A contestação, conforme abordagem anteriormente feita1, constitui meio de reação do réu contra a pretensão que foi deduzida pelo autor, caracterizando resistência ao pedido formulado pela contraparte. A reconvenção é ação do réu contra o autor ajuizada, por medida de economia processual, nos mesmos autos2. As exceções são incidentes processuais que têm por objeto argüir a incompetência relativa do órgão judicial, a suspeição ou o impedimento do magistrado3, conforme o caso.
José Frederico Marques, com reconhecida proficiência, ao cuidar dos mecanismos de defesa e de reação que ao réu são conferidos, assevera que a “reconvenção é a ação proposta pelo réu contra o autor, no processo constituído pela propositura de ação deste contra aquele”4. Cândido de Oliveira Filho, de forma igualmente didática, afirma que “a reconvenção é a ação proposta pelo réu contra o autor no mesmo feito e juízo em que é demandado”5.
Humberto Theodoro Júnior ao realizar abordagem sobre o tema ora em comento, afirma que “ao contrário da contestação, que é simples resistência à pretensão do autor, a reconvenção é um contra-ataque, uma verdadeira ação ajuizada pelo réu (reconvinte) contra o autor (reconvindo), nos mesmos autos”.6 Evidencia o ilustre autor que o fundamento do instituto acha-se baseado no princípio da economia processual já que dispensa a instauração de diversos processos que envolvam as mesmas partes e que se refiram a matérias que guardem conexão entre si.

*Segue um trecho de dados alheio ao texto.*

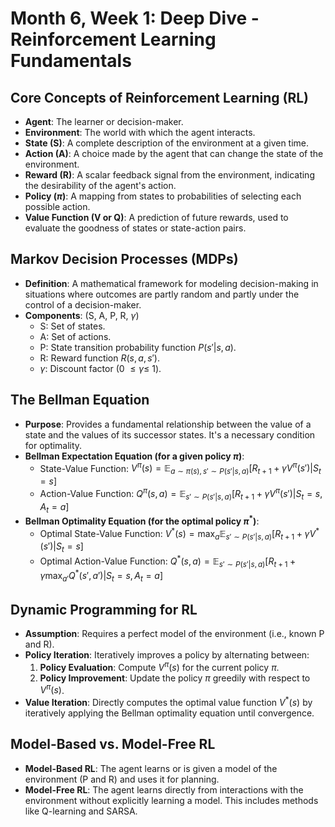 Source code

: # Month 6, Week 1: Deep Dive - Reinforcement Learning Fundamentals

## Core Concepts of Reinforcement Learning (RL)
- **Agent**: The learner or decision-maker.
- **Environment**: The world with which the agent interacts.
- **State (S)**: A complete description of the environment at a given time.
- **Action (A)**: A choice made by the agent that can change the state of the environment.
- **Reward (R)**: A scalar feedback signal from the environment, indicating the desirability of the agent's action.
- **Policy ($\pi$)**: A mapping from states to probabilities of selecting each possible action.
- **Value Function (V or Q)**: A prediction of future rewards, used to evaluate the goodness of states or state-action pairs.

## Markov Decision Processes (MDPs)
- **Definition**: A mathematical framework for modeling decision-making in situations where outcomes are partly random and partly under the control of a decision-maker.
- **Components**: (S, A, P, R, $\gamma$)
    - S: Set of states.
    - A: Set of actions.
    - P: State transition probability function $P(s'|s, a)$.
    - R: Reward function $R(s, a, s')$.
    - $\gamma$: Discount factor (0 $\le \gamma \le$ 1).

## The Bellman Equation
- **Purpose**: Provides a fundamental relationship between the value of a state and the values of its successor states. It's a necessary condition for optimality.
- **Bellman Expectation Equation (for a given policy $\pi$)**:
    - State-Value Function: $V^{\pi}(s) = \mathbb{E}_{a \sim \pi(s), s' \sim P(s'|s,a)}[R_{t+1} + \gamma V^{\pi}(s') | S_t = s]$
    - Action-Value Function: $Q^{\pi}(s, a) = \mathbb{E}_{s' \sim P(s'|s,a)}[R_{t+1} + \gamma V^{\pi}(s') | S_t = s, A_t = a]$
- **Bellman Optimality Equation (for the optimal policy $\pi^*$)**:
    - Optimal State-Value Function: $V^*(s) = \max_a \mathbb{E}_{s' \sim P(s'|s,a)}[R_{t+1} + \gamma V^*(s') | S_t = s]$
    - Optimal Action-Value Function: $Q^*(s, a) = \mathbb{E}_{s' \sim P(s'|s,a)}[R_{t+1} + \gamma \max_{a'} Q^*(s', a') | S_t = s, A_t = a]$

## Dynamic Programming for RL
- **Assumption**: Requires a perfect model of the environment (i.e., known P and R).
- **Policy Iteration**: Iteratively improves a policy by alternating between:
    1.  **Policy Evaluation**: Compute $V^{\pi}(s)$ for the current policy $\pi$.
    2.  **Policy Improvement**: Update the policy $\pi$ greedily with respect to $V^{\pi}(s)$.
- **Value Iteration**: Directly computes the optimal value function $V^*(s)$ by iteratively applying the Bellman optimality equation until convergence.

## Model-Based vs. Model-Free RL
- **Model-Based RL**: The agent learns or is given a model of the environment (P and R) and uses it for planning.
- **Model-Free RL**: The agent learns directly from interactions with the environment without explicitly learning a model. This includes methods like Q-learning and SARSA. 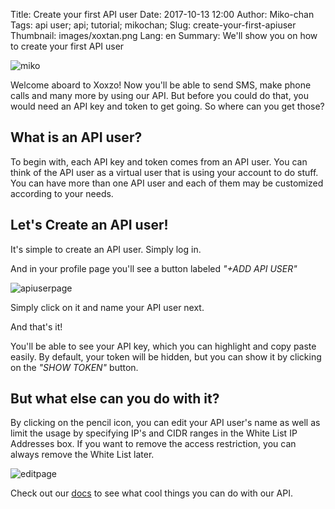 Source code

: Title: Create your first API user
Date: 2017-10-13 12:00
Author: Miko-chan
Tags: api user; api; tutorial; mikochan;
Slug: create-your-first-apiuser
Thumbnail: images/xoxtan.png
Lang: en
Summary: We'll show you on how to create your first API user

![miko](/images/xoxtan.png)

Welcome aboard to Xoxzo! Now you'll be able to send SMS, make phone calls and many more by using our API. But before you could do that, you would need an API key and token to get going. So where can you get those?

## What is an API user?

To begin with, each API key and token comes from an API user. You can think of the API user as a virtual user that is using your account to do stuff. You can have more than one API user and each of them may be customized according to your needs.

## Let's Create an API user!

It's simple to create an API user. Simply log in.

And in your profile page you'll see a button labeled *"+ADD API USER"*

![apiuserpage](/images/apiuser_page.png)

Simply click on it and name your API user next.

And that's it! 

You'll be able to see your API key, which you can highlight and copy paste easily. By default, your token will be hidden, but you can show it by clicking on the *"SHOW TOKEN"* button.

## But what else can you do with it?

By clicking on the pencil icon, you can edit your API user's name as well as limit the usage by specifying IP's and CIDR ranges in the White List IP Addresses box. If you want to remove the access restriction, you can always remove the White List later.

![editpage](/images/edit_page.png)

Check out our [docs](https://docs.xoxzo.com/en/) to see what cool things you can do with our API.
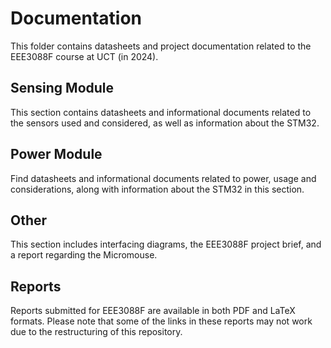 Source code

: # Documentation

This folder contains datasheets and project documentation related to the EEE3088F course at UCT (in 2024).

## Sensing Module

This section contains datasheets and informational documents related to the sensors used and considered, as well as information about the STM32.

## Power Module

Find datasheets and informational documents related to power, usage and considerations, along with information about the STM32 in this section.

## Other

This section includes interfacing diagrams, the EEE3088F project brief, and a report regarding the Micromouse.

## Reports

Reports submitted for EEE3088F are available in both PDF and LaTeX formats. Please note that some of the links in these reports may not work due to the restructuring of this repository.
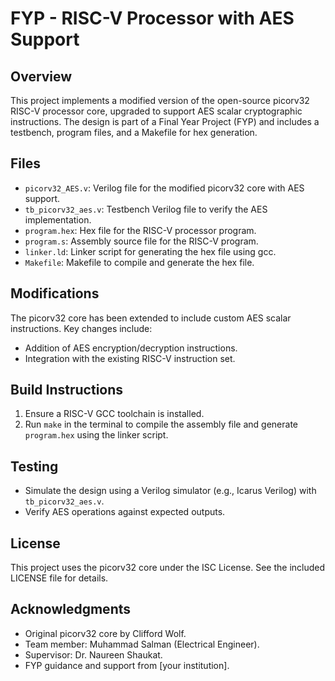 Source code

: # FYP - RISC-V Processor with AES Support

## Overview
This project implements a modified version of the open-source picorv32 RISC-V processor core, upgraded to support AES scalar cryptographic instructions. The design is part of a Final Year Project (FYP) and includes a testbench, program files, and a Makefile for hex generation.

## Files
- `picorv32_AES.v`: Verilog file for the modified picorv32 core with AES support.
- `tb_picorv32_aes.v`: Testbench Verilog file to verify the AES implementation.
- `program.hex`: Hex file for the RISC-V processor program.
- `program.s`: Assembly source file for the RISC-V program.
- `linker.ld`: Linker script for generating the hex file using gcc.
- `Makefile`: Makefile to compile and generate the hex file.

## Modifications
The picorv32 core has been extended to include custom AES scalar instructions. Key changes include:
- Addition of AES encryption/decryption instructions.
- Integration with the existing RISC-V instruction set.

## Build Instructions
1. Ensure a RISC-V GCC toolchain is installed.
2. Run `make` in the terminal to compile the assembly file and generate `program.hex` using the linker script.

## Testing
- Simulate the design using a Verilog simulator (e.g., Icarus Verilog) with `tb_picorv32_aes.v`.
- Verify AES operations against expected outputs.

## License
This project uses the picorv32 core under the ISC License. See the included LICENSE file for details.

## Acknowledgments
- Original picorv32 core by Clifford Wolf.
- Team member: Muhammad Salman (Electrical Engineer).
- Supervisor: Dr. Naureen Shaukat.
- FYP guidance and support from [your institution]. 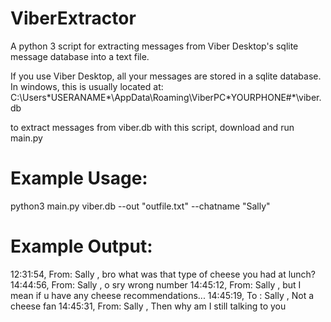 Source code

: # ViberExtractor
A python 3 script for extracting messages from Viber Desktop's sqlite message database into a text file.

If you use Viber Desktop, all your messages are stored in a sqlite database. In windows, this is usually located at: C:\Users\*USERANAME*\AppData\Roaming\ViberPC\*YOURPHONE#*\viber.db

to extract messages from viber.db with this script, download and run main.py

# Example Usage:

python3 main.py viber.db --out "outfile.txt" --chatname "Sally"

# Example Output:

12:31:54, From: Sally    , bro what was that type of cheese you had at lunch?
14:44:56, From: Sally    , o sry wrong number
14:45:12, From: Sally    , but I mean if u have any cheese recommendations...
14:45:19, To  : Sally    , Not a cheese fan
14:45:31, From: Sally    , Then why am I still talking to you
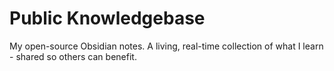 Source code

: # Public Knowledgebase
My open-source Obsidian notes. A living, real-time collection of what I learn - shared so others can benefit.
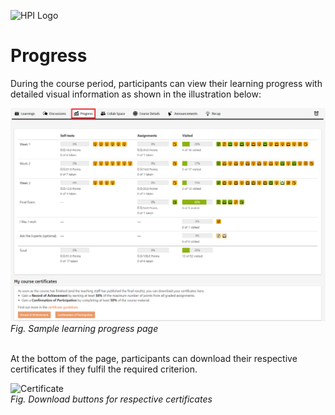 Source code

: ![HPI Logo](../../img/HPI_Logo.png)

# Progress

During the course period, participants can view their learning progress with detailed visual information as shown in the illustration below:  

![Progress](../../img/features/progress/progress_page.png)  
*Fig. Sample learning progress page*  
<br>  

At the bottom of the page, participants can download their respective certificates if they fulfil the required criterion.  

![Certificate](../../img/features/progress/certificate.png)  
*Fig. Download buttons for respective certificates* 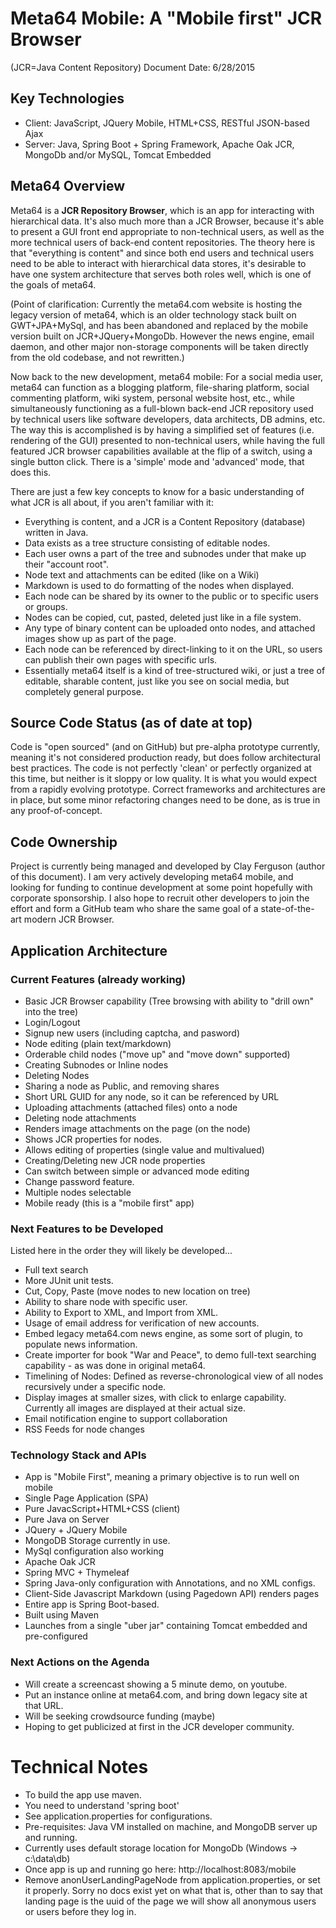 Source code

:# Meta64 Mobile: A "Mobile first" JCR Browser
(JCR=Java Content Repository)
Document Date: 6/28/2015

## Key Technologies

* Client: JavaScript, JQuery Mobile, HTML+CSS, RESTful JSON-based Ajax
* Server: Java, Spring Boot + Spring Framework, Apache Oak JCR, MongoDb and/or MySQL, Tomcat Embedded 

## Meta64 Overview

Meta64 is a **JCR Repository Browser**, which is an app for interacting with hierarchical data. It's also much more than a JCR Browser, because it's able to present a GUI front end appropriate to non-technical users, as well as the more technical users of back-end content repositories. The theory here is that "everything is content" and since both end users and technical users need to be able to interact with hierarchical data stores, it's desirable to have one system architecture that serves both roles well, which is one of the goals of meta64.

(Point of clarification: Currently the meta64.com website is hosting the legacy version of meta64, which is an older technology stack built on GWT+JPA+MySql, and has been abandoned and replaced by the mobile version built on JCR+JQuery+MongoDb. However the news engine, email daemon, and other major non-storage components will be taken directly from the old codebase, and not rewritten.)

Now back to the new development, meta64 mobile: For a social media user, meta64 can function as a blogging platform, file-sharing platform, social commenting platform, wiki system, personal website host, etc., while simultaneously functioning as a full-blown back-end JCR repository used by technical users like software developers, data architects, DB admins, etc. The way this is accomplished is by having a simplified set of features (i.e. rendering of the GUI) presented to non-technical users, while having the full featured JCR browser capabilities available at the flip of a switch, using a single button click. There is a 'simple' mode and 'advanced' mode, that does this.

There are just a few key concepts to know for a basic understanding of what JCR is all about, if you aren't familiar with it:

* Everything is content, and a JCR is a Content Repository (database) written in Java.
* Data exists as a tree structure consisting of editable nodes.
* Each user owns a part of the tree and subnodes under that make up their "account root".
* Node text and attachments can be edited (like on a Wiki)
* Markdown is used to do formatting of the nodes when displayed.
* Each node can be shared by its owner to the public or to specific users or groups.
* Nodes can be copied, cut, pasted, deleted just like in a file system.
* Any type of binary content can be uploaded onto nodes, and attached images show up as part of the page.
* Each node can be referenced by direct-linking to it on the URL, so users can publish their own pages with specific urls.
* Essentially meta64 itself is a kind of tree-structured wiki, or just a tree of editable, sharable content, just like you see on social media, but completely general purpose.

## Source Code Status (as of date at top)
Code is "open sourced" (and on GitHub) but pre-alpha prototype currently, meaning it's not considered production ready, but does follow architectural best practices. The code is not perfectly 'clean' or perfectly organized at this time, but neither is it sloppy or low quality. It is what you would expect from a rapidly evolving prototype. Correct frameworks and architectures are in place, but some minor refactoring changes need to be done, as is true in any proof-of-concept.

## Code Ownership
Project is currently being managed and developed by Clay Ferguson (author of this document). I am very actively developing meta64 mobile, and looking for funding to continue development at some point hopefully with corporate sponsorship. I also hope to recruit other developers to join the effort and form a GitHub team who share the same goal of a state-of-the-art modern JCR Browser.

## Application Architecture

### Current Features (already working)

* Basic JCR Browser capability (Tree browsing with ability to "drill own" into the tree)
* Login/Logout
* Signup new users (including captcha, and pasword)
* Node editing (plain text/markdown)
* Orderable child nodes ("move up" and "move down" supported)
* Creating Subnodes or Inline nodes
* Deleting Nodes
* Sharing a node as Public, and removing shares
* Short URL GUID for any node, so it can be referenced by URL
* Uploading attachments (attached files) onto a node
* Deleting node attachments
* Renders image attachments on the page (on the node)
* Shows JCR properties for nodes.
* Allows editing of properties (single value and multivalued)
* Creating/Deleting new JCR node properties
* Can switch between simple or advanced mode editing
* Change password feature.
* Multiple nodes selectable
* Mobile ready (this is a "mobile first" app)

### Next Features to be Developed
Listed here in the order they will likely be developed...

* Full text search
* More JUnit unit tests.
* Cut, Copy, Paste (move nodes to new location on tree)
* Ability to share node with specific user.
* Ability to Export to XML, and Import from XML.
* Usage of email address for verification of new accounts.
* Embed legacy meta64.com news engine, as some sort of plugin, to populate news information.
* Create importer for book "War and Peace", to demo full-text searching capability - as was done in original meta64.
* Timelining of Nodes: Defined as reverse-chronological view of all nodes recursively under a specific node.
* Display images at smaller sizes, with click to enlarge capability. Currently all images are displayed at their actual size.
* Email notification engine to support collaboration
* RSS Feeds for node changes

### Technology Stack and APIs
* App is "Mobile First", meaning a primary objective is to run well on mobile
* Single Page Application (SPA)
* Pure JavacScript+HTML+CSS (client)
* Pure Java on Server
* JQuery + JQuery Mobile
* MongoDB Storage currently in use.
* MySql configuration also working
* Apache Oak JCR
* Spring MVC + Thymeleaf
* Spring Java-only configuration with Annotations, and no XML configs.
* Client-Side Javascript Markdown (using Pagedown API) renders pages
* Entire app is Spring Boot-based. 
* Built using Maven
* Launches from a single "uber jar" containing Tomcat embedded and pre-configured

### Next Actions on the Agenda
* Will create a screencast showing a 5 minute demo, on youtube.
* Put an instance online at meta64.com, and bring down legacy site at that URL.
* Will be seeking crowdsource funding (maybe)
* Hoping to get publicized at first in the JCR developer community.

# Technical Notes
* To build the app use maven.
* You need to understand 'spring boot'
* See application.properties for configurations.
* Pre-requisites: Java VM installed on machine, and MongoDB server up and running.
* Currently uses default storage location for MongoDb (Windows -> c:\data\db)
* Once app is up and running go here: 
     http://localhost:8083/mobile
* Remove anonUserLandingPageNode from application.properties, or set it properly. Sorry no docs exist yet on what that is, other than to say that landing page is the uuid of the page we will show all anonymous users or users before they log in.     






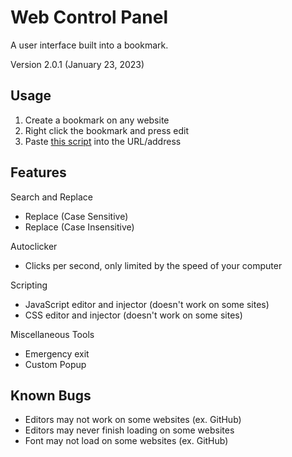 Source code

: # Web Control Panel
A user interface built into a bookmark.

Version 2.0.1 (January 23, 2023)

## Usage
1. Create a bookmark on any website
2. Right click the bookmark and press edit
3. Paste [this script](https://raw.githubusercontent.com/TrueSunGaming/web-control-panel/main/bookmark.js) into the URL/address

## Features

Search and Replace
* Replace (Case Sensitive)
* Replace (Case Insensitive)

Autoclicker
* Clicks per second, only limited by the speed of your computer

Scripting
* JavaScript editor and injector (doesn't work on some sites)
* CSS editor and injector (doesn't work on some sites)

Miscellaneous Tools
* Emergency exit
* Custom Popup

## Known Bugs
* Editors may not work on some websites (ex. GitHub)
* Editors may never finish loading on some websites
* Font may not load on some websites (ex. GitHub)
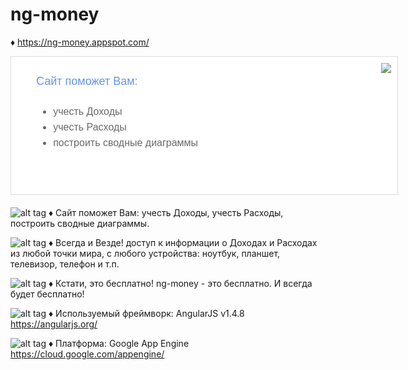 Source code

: # ng-money

♦ https://ng-money.appspot.com/

<style>

.material {
    box-sizing: border-box;
    width: 620px;
    margin: 0 auto;
    margin-bottom: 20px;
    padding: 10px;
    padding-left: 30px;
    line-height: 25px;
    font-size: medium;
    font-family: sans-serif;
    color: dimgray;
    background: white;
    border: 1px solid gainsboro;
}

.materialHighLighted {
    font-size: large;
    color: cornflowerblue; /* defaultColor */
    padding-top: 7px;
    padding-bottom: 7px;
}

.landingDiv {
    padding: 10px;
    height: 180px;
}

.landingImgOdd {
    float: right;
    padding-left: 20px;
}

.landingImgEven {
    float: left;
    padding-right: 20px;
}

</style>

<div class="material">
    <img class="landingImgOdd" src="https://ng-money.appspot.com/images/landing_page_site_help_you.png">
    <div class="landingDiv">
        <div class="materialHighLighted">
            Сайт поможет Вам:<br>
        </div>
        <ul>
            <li>учесть Доходы</li>
            <li>учесть Расходы</li>
            <li>построить сводные диаграммы</li>
        </ul>
    </div>
</div>

![alt tag](https://ng-money.appspot.com/images/landing_page_site_help_you.png)
♦ Сайт поможет Вам: учесть Доходы, учесть Расходы, построить сводные диаграммы.

![alt tag](https://ng-money.appspot.com/images/landing_page_anytime_and_anywhere.png)
♦ Всегда и Везде!
доступ к информации о Доходах и Расходах из любой точки мира,
с любого устройства: ноутбук, планшет, телевизор, телефон и т.п.

![alt tag](https://ng-money.appspot.com/images/landing_page_its_free.png)
♦ Кстати, это бесплатно!
ng-money - это бесплатно.
И всегда будет бесплатно!

![alt tag](https://angularjs.org/img/AngularJS-large.png)
♦ Используемый фреймворк: AngularJS v1.4.8
https://angularjs.org/

![alt tag](https://cloud.google.com/images/appengine-icon-54x48.png)
♦ Платформа: Google App Engine
https://cloud.google.com/appengine/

NORMAS APLICÁVEIS À RECONVENÇÃO

Tratando especificamente da reconvenção, estabelece o Código de Processo Civil, em seu art. 315, que “O réu pode reconvir ao autor no mesmo processo, toda vez que a reconvenção seja conexa com a ação principal ou com o fundamento da defesa”.
Cumpre pôr em destaque, pelo conteúdo dessa disposição, que a reconvenção não se constitui uma obrigação para o réu. A opção deste por não fazer uso desse mecanismo no prazo e no modo devidos não acarreta qualquer dano ao seu direito, porquanto poderá, a qualquer instante, ajuizar demanda com objetivo específico7. Isto, aliás, pode se mostrar até mesmo mais conveniente em razão das circunstâncias, evitando que eventual pressa venha a implicar em prejuízo para a postulação que pretende deduzir.
A recepção e o conseqüente processamento da reconvenção exige o atendimento a alguns pressupostos específicos. A primeira delas resulta, é óbvio, da necessidade de que haja ação em curso, regularmente ajuizada e admitida. As partes8, na reconvenção, serão as mesmas da ação, pois não se admite a alteração da relação processual inicialmente formada. Ocorre, isto sim, a inversão da posição das partes. O réu assume a condição de postulante, como reconvinte, enquanto o autor da ação tem contra si voltada a pretensão daquele, assumindo a condição de reconvindo.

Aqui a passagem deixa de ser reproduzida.